When the writer Junot Diaz came to Fordham University this spring, he wore old jeans and a hoodie and swore more than Junior, the profane sometime narrator of his Pulitzer Prize-winning novel, The Brief Wondrous Life of Oscar Wao. He was funny, distracted, self-deprecating, self-indulgent, and brilliant. He kept trying to get off the stage, saying he was only going to read a little, only going to take a few questions. But alone at the podium, he acted out short passages of his novel and talked eloquently, without notes, about being a novelist.
And one thing Diaz said in particular struck a chord in me.
“The fact that my novel isn’t autobiographical doesn’t mean it isn’t deeply personal,” he said, answering a question he said he gets a lot, about whether Oscar Wao is based on his own life. “This is the power of art: to take a complete lie – fiction – and produce inside people a complete relationship to it. When a novel works, it creates an emotion of profound connection with the reader. You love it with your whole being.

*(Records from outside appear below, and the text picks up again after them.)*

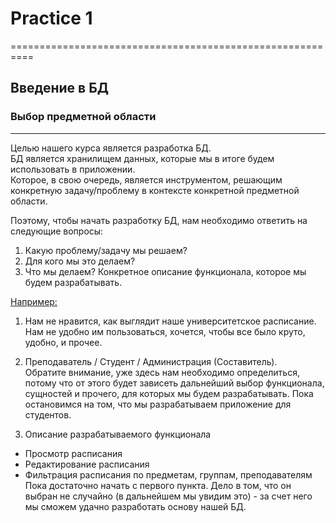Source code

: # Practice 1
==========================================================

## Введение в БД

### Выбор предметной области
------------------

Целью нашего курса является разработка БД.  
БД является хранилищем данных, которые мы в итоге будем использовать в приложении.  
 Которое, в свою очередь, является инструментом, решающим конкретную задачу/проблему в контексте конкретной предметной области.  

Поэтому, чтобы начать разработку БД, нам необходимо ответить на следующие вопросы:  
1) Какую проблему/задачу мы решаем?  
2) Для кого мы это делаем?  
3) Что мы делаем? Конкретное описание функционала, которое мы будем разрабатывать.  


<u>Например:</u>  
1) Нам не нравится, как выглядит наше университетское расписание.  
Нам не удобно им пользоваться, хочется, чтобы все было круто, удобно, и прочее.
2) Преподаватель / Студент / Администрация (Составитель).  
 Обратите внимание, уже здесь нам необходимо определиться, потому что от этого
 будет зависеть дальнейший выбор функционала, сущностей и прочего,
 для которых мы будем разрабатывать. Пока остановимся на том,
 что мы разрабатываем приложение для студентов.  

3) Описание разрабатываемого функционала   
* Просмотр расписания  
* Редактирование расписания  
* Фильтрация расписания по предметам, группам, преподавателям  
Пока достаточно начать с первого пункта. Дело в том, что он выбран не случайно
 (в дальнейшем мы увидим это) - за счет него мы сможем удачно разработать основу
 нашей БД.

Because these emotions are real, it creates an analogue [within the reader]: the novel must be true.”
This, I think, is at the heart of the impulse to write – and read – a novel. It’s what writers strive to do: immerse the reader in a dream world that seems so real, and rings so true, that it echoes or reflects their own experience; it reveals and illuminates motivation and parses emotion; it expresses the inexpressible. It is as real as life.